Expectations were high just two weeks ago, when chief U.N. nuclear inspector Yukiya Amano emerged from talks in Tehran with Iranian President Hasan Rouhani saying Iran had given "a firm commitment" to cooperation and suggesting that years of deadlock had been broken.

But two diplomats told The Associated Press that the International Atomic Energy Agency will issue a confidential report this week saying that Iran hasn't provided information to substantially advance the probe, a finding that could affect talks between Iran and six major powers.

The diplomats spoke only on condition of anonymity because they are not authorized to discuss the confidential talks. IAEA spokeswoman Gill Tudor said Wednesday that the agency would have no comment. Iran's mission to the IAEA said Reza Najafi, the chief delegate to the agency, was in Tehran and nobody else could talk to reporters.

The IAEA inquiry is formally separate from the U.S.-led talks. But Washington says a successful IAEA investigation must be part of any final deal. That now seems unlikely by the Nov. 24 deadline -- already delayed from July 31 -- even if the two sides agree by then on the rest of a deal meant to limit Iran's nuclear capacities in exchange for sanctions relief.

A determination that the probe has stalled could embarrass Amano considering his optimistic comments after Aug. 17 talks with Rouhani. It also would strengthen those in U.S. Congress and elsewhere who are skeptical of predictions that Rouhani's assumption of the presidency last year marked a turn away from confrontation on the nuclear issue.

Iran and the IAEA agreed in February to a new start to the probe after a decade of deadlock, marked by Tehran's insistence that 1,000 pages of allegations of nuclear activity were based on falsified intelligence from the United States and arch-foe Israel.

Since then, the U.N. agency has sought information on three issues: alleged experiments with detonators that can be used to set off a nuclear explosion; separate work on high-explosive charges also used in nuclear blasts, and alleged studies on calculating nuclear explosive yields.

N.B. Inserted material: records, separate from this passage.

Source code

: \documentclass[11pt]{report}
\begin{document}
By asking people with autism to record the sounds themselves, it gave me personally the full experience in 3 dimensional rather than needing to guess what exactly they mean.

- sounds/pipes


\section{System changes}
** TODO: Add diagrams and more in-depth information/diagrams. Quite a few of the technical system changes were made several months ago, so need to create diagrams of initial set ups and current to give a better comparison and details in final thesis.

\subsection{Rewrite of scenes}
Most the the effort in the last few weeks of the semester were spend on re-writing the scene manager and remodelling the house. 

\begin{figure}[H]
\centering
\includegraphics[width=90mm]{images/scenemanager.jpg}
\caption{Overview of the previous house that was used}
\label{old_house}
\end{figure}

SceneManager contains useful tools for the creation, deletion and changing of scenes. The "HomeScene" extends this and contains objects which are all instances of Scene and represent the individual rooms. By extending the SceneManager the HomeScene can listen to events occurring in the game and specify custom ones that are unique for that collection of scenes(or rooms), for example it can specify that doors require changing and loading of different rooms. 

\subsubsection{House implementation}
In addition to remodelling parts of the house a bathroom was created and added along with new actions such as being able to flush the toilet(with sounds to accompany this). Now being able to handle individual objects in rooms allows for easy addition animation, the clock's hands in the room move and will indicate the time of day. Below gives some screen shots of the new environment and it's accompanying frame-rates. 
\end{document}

Iran denies wanting -- or ever working on -- nuclear arms. The diplomats said that as of Wednesday morning it had provided information only on the detonators, insisting that they were used for oil exploration. While such applications are possible, the agency says that its body of interconnected information suggests that they were being tested for nuclear weapons use.

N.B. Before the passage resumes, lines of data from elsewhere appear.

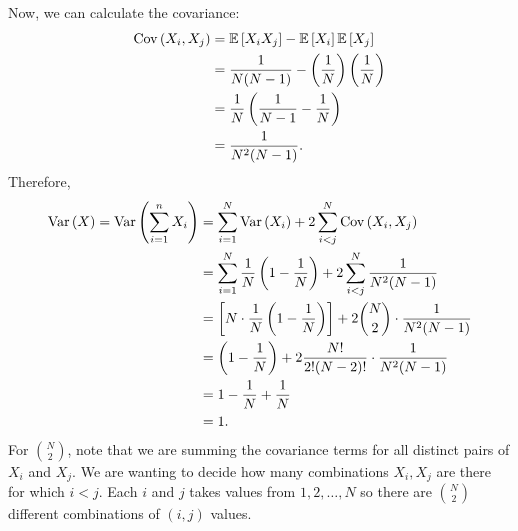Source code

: \begin{example}
    Now, we can calculate the covariance:
    \begin{align*}
        \operatorname{Cov}\left({X_i,X_j}\right) &= \mathbb{E}\left[{X_i X_j}\right] - \mathbb{E}\left[{X_i}\right]\mathbb{E}\left[{X_j}\right] \\
        &= \frac{1}{N(N-1)} - \left( \frac{1}{N} \right) \left( \frac{1}{N} \right) \\
        &= \frac{1}{N} \left( \frac{1}{N-1} - \frac{1}{N} \right) \\
        &= \frac{1}{N^2 (N-1)}.
    \end{align*}
    Therefore,
    \begin{align*}
        \operatorname{Var}\left({X}\right) = \operatorname{Var}\left({\displaystyle \sum_{i=1}^{n} X_i}\right) &= \displaystyle \sum_{i=1}^{N} \operatorname{Var}\left({X_i}\right) + 2 \displaystyle \sum_{i < j}^{N} \operatorname{Cov}\left({X_i,X_j}\right) \\
        &= \displaystyle \sum_{i=1}^{N} \frac{1}{N} \left( 1 - \frac{1}{N} \right) + 2 \displaystyle \sum_{i<j}^{N} \frac{1}{N^2 (N-1)} \\
        &= \left[ N \cdot \frac{1}{N} \left( 1 - \frac{1}{N} \right) \right] + 2 \binom{N}{2} \cdot \frac{1}{N^2 (N-1)} \\
        &= \left( 1 - \frac{1}{N} \right) + 2 \frac{N!}{2! (N-2)!} \cdot \frac{1}{N^2 (N-1)} \\
        &= 1 - \frac{1}{N} + \frac{1}{N} \\
        &= 1.
    \end{align*}
    For $\binom{N}{2}$, note that we are summing the covariance terms for all distinct pairs of $X_i$ and $X_j$. We are wanting to decide how many combinations $X_i,X_j$ are there for which $i < j$. Each $i$ and $j$ takes values from $1,2,\ldots,N$ so there are $\binom{N}{2}$ different combinations of $(i,j)$ values.
\end{example}





\newpage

No information has been given on the other two issues, the diplomats said, although two senior IAEA experts pressed Iranian counterparts for seven hours during a visit to Tehran this weekend.

Olli Heinonen, who headed the IAEA's Iran probe until 2010, also suggested the inquiry was at a standstill, in an email to the AP.

"The tone has changed in Iran, but there are very little movements in substance," said Heinonen, who is now with Harvard's Belfer Center think tank.

The diplomats said Iranian officials dismissed IAEA requests to interview those suspected of involvement in the alleged experiments, saying that could expose the scientists to assassination attempts by Israel.